Thu Dec 19 11:21:06 GMT 2013

Hi Douglas,

On Dec 18, 2013, at 5:28 PM, Douglas Russell wrote:

> As I understand it, once we have OMERO5, we should be able to start working
> towards having in-place imports of data. This is pretty important for a
> number of reasons, not least of which is that all our users currently keep
> copies of everything on a network drive as well as OMERO which is total
> duplication. Also, it will drastically reduce import times and network
> traffic. I'm interested in understanding how this is going to work.

I went ahead and tried to put together a script which will do the in-place import:

  https://github.com/joshmoore/omero-user-scripts/blob/in-place-import/InPlaceImport.py

What's missing at the moment is knowing the location that the symlink should
happen. Likely this will be an addition to the API that will have to go in for
5.0.0 to make this possible.

> I assume that this will require a special import procedure in which the
> OMERO server is given a path to a file on the local machine instead of data
> for upload.

Yup. Doing this via scripts seems to be a good way forward so that we can improve
the in-place work without requiring a new server. Open to opinions though.

> Obviously there is no upload step per se although there might be some
> symlinking or something, then the server would move on directly to doing
> the metadata import.
> 
> I have some questions.
> 
> *Linkage*
> How would the linkage within OMERO work? An obvious solution is to symlink
> the file from the managed repository. I don't think that will work very
> well because the user will inevitably want to get the path to their data
> back out of OMERO in the future. If they are given an address in the
> managed repository then this will mean little to them compared to the
> original path of their image.

There's a field in the DB for storing the original location, the "client path".
In the case of in-place imports, this will be the actual location, and under
the managed repository there will be symlinks.
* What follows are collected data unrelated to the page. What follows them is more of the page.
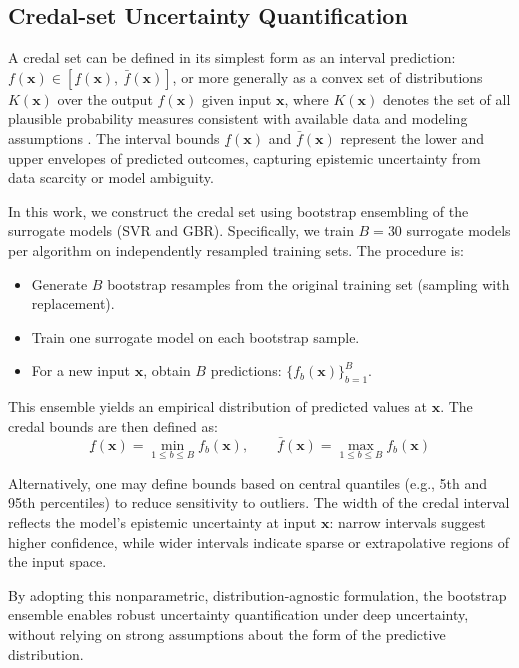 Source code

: \documentclass[authoryear,preprint,review,12pt]{elsarticle}
\begin{document}
\subsection{Credal-set Uncertainty Quantification}

A credal set can be defined in its simplest form as an interval prediction:$
f(\bm{x}) \in \left[ \underline{f}(\bm{x}),\ \bar{f}(\bm{x}) \right]$,
or more generally as a convex set of distributions \( K(\bm{x}) \) over the output \( f(\bm{x}) \) given input \( \bm{x} \), where \( K(\bm{x}) \) denotes the set of all plausible probability measures consistent with available data and modeling assumptions \citep{Walley1991}. The interval bounds \( \underline{f}(\bm{x}) \) and \( \bar{f}(\bm{x}) \) represent the lower and upper envelopes of predicted outcomes, capturing epistemic uncertainty from data scarcity or model ambiguity.

In this work, we construct the credal set using bootstrap ensembling of the surrogate models (SVR and GBR). Specifically, we train \( B = 30 \) surrogate models per algorithm on independently resampled training sets. The procedure is:

\begin{itemize}
    \item Generate \( B \) bootstrap resamples from the original training set (sampling with replacement).
    \item Train one surrogate model on each bootstrap sample.
    \item For a new input \( \bm{x} \), obtain \( B \) predictions: \( \{ f_b(\bm{x}) \}_{b=1}^B \).
\end{itemize}

This ensemble yields an empirical distribution of predicted values at \( \bm{x} \). The credal bounds are then defined as:
\begin{equation}
\underline{f}(\bm{x}) = \min_{1 \le b \le B} f_b(\bm{x}), \qquad
\bar{f}(\bm{x}) = \max_{1 \le b \le B} f_b(\bm{x})
\label{eq:credal_bounds}
\end{equation}

Alternatively, one may define bounds based on central quantiles (e.g., 5th and 95th percentiles) to reduce sensitivity to outliers. The width of the credal interval reflects the model’s epistemic uncertainty at input \( \bm{x} \): narrow intervals suggest higher confidence, while wider intervals indicate sparse or extrapolative regions of the input space.

By adopting this nonparametric, distribution-agnostic formulation, the bootstrap ensemble enables robust uncertainty quantification under deep uncertainty, without relying on strong assumptions about the form of the predictive distribution.
\end{document}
> The idea would be that they get this path and can then navigate some
> proprietary image analysis tool to that location on their network drive and
> open it. Probably there would have to be config on the server to map the
> local paths that OMERO users into a sensible path for the user. E.g.*
> /mnt/fileserver1/dpwrussell/data/omero/foo/bar/myimage.dv* might be what
> the OMERO server sees as the image path, but the user would want
> *data/omero/foo/bar/myimage.dv.*
> 
> We would not want to make all the managed repository available to all users
> because this would violate the privacy of all. I guess an alternative would
> be to map sections of the managed repository to network user accounts, but
> this would lose the niceness of being given a path they recognise from
> their actual data hierarchy.

Open to this, but it's going to require more work. Can you outline other benefits you see?
Otherwise, I think in the short-term, symlinks are going to be the best bang for the buck.

> *Permissions*
> Would OMERO deal with making the permissions (or maybe ownership) changes
> to the files to reduce the risk of deletion/overwriting or should this be
> done by whatever person/process is marking data for in-place import? I
> think probably it would make more sense that the person/process do it
> because they may have to make permissions/ownership changes to make
> whatever user OMERO is running as be able to see the data at all.
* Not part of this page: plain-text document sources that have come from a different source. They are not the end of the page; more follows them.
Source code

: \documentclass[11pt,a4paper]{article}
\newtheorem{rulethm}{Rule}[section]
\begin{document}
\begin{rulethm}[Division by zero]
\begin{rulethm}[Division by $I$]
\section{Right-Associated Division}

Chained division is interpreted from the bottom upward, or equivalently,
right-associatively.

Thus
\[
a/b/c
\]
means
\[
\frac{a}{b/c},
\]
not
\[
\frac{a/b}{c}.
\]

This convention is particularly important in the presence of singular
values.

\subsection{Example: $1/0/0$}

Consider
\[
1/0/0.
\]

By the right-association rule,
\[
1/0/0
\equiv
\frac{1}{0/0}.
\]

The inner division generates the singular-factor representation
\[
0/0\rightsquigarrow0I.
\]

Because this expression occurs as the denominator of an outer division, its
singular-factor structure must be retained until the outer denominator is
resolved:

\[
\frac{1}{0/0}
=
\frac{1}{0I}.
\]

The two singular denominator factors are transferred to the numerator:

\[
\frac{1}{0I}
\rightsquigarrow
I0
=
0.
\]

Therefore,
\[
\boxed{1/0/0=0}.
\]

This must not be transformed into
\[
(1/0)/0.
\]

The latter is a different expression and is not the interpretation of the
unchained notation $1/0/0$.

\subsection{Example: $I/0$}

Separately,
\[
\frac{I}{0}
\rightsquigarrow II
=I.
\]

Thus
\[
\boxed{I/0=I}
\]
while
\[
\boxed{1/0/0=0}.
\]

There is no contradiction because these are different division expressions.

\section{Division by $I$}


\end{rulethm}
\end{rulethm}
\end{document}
I'd tend to agree. I certainly don't mind trying to add an option into the
script to do this, but I don't think one solution is going to work for
every site.

In general, though, the rule will be "Fail to change permissions at your own risk".

> *Deletion/Overwrite (Worst Case Scenario)*
> What would happen if a user was to delete/overwrite some data somehow?

Then you'd not be able to view anything in OMERO.

> *Multiple Data Stores*
> Given that we already have a repository of data, will we be able to add
> multiple OMERO data directories? One would be all the data that's already
> been uploaded and subsequent upload imports. The other would be (in the
> solution I am envisaging) a mounted filesystem on another server which has
> a directory per user (it's basically our current fileserver), this is where
> in-place imports would be done from so the data doesn't have to move at all.

There's juvenile support for this, but it would need working out. If you're interested,
we can certainly try, but there will likely both be a number of bugs as well as changes
that need to be made in the UIs.

> *Moving Files*
> How about a mechanism for moving a file? I can imagine users having this
> requirement. Obviously they'd have to go through some special process to
> allow it to happen. What about moving a file from already uploaded data to
> the users repository, I know for sure they are going to want this if the
> above scenario would become a reality.

As with chmod'ing, it seems to be straight-forward to choose beteween "ln -s" and
"mv" as the implementation of the in-place import.

> *Deduplication*
> Finally, on a side-note, are there any plans to have a deduplication
> process? Any file that was previously uploaded with the archive option
> could presumably now have the pixels removed and perhaps be moved to the
> managed repository at the same time?

This was mentioned, but I can't remember where (Paris?) In general, there won't
be a vanilla solution to this, no. It's too dangerous. If you or another site
manager know that it's possible locally, we'll certainly help you come up with
a script and/or process for doing the conversion. But it will require human
intervention and validation.

> Thanks all,
> Douglas

and it was enough! :)
Cheers,
~Josh.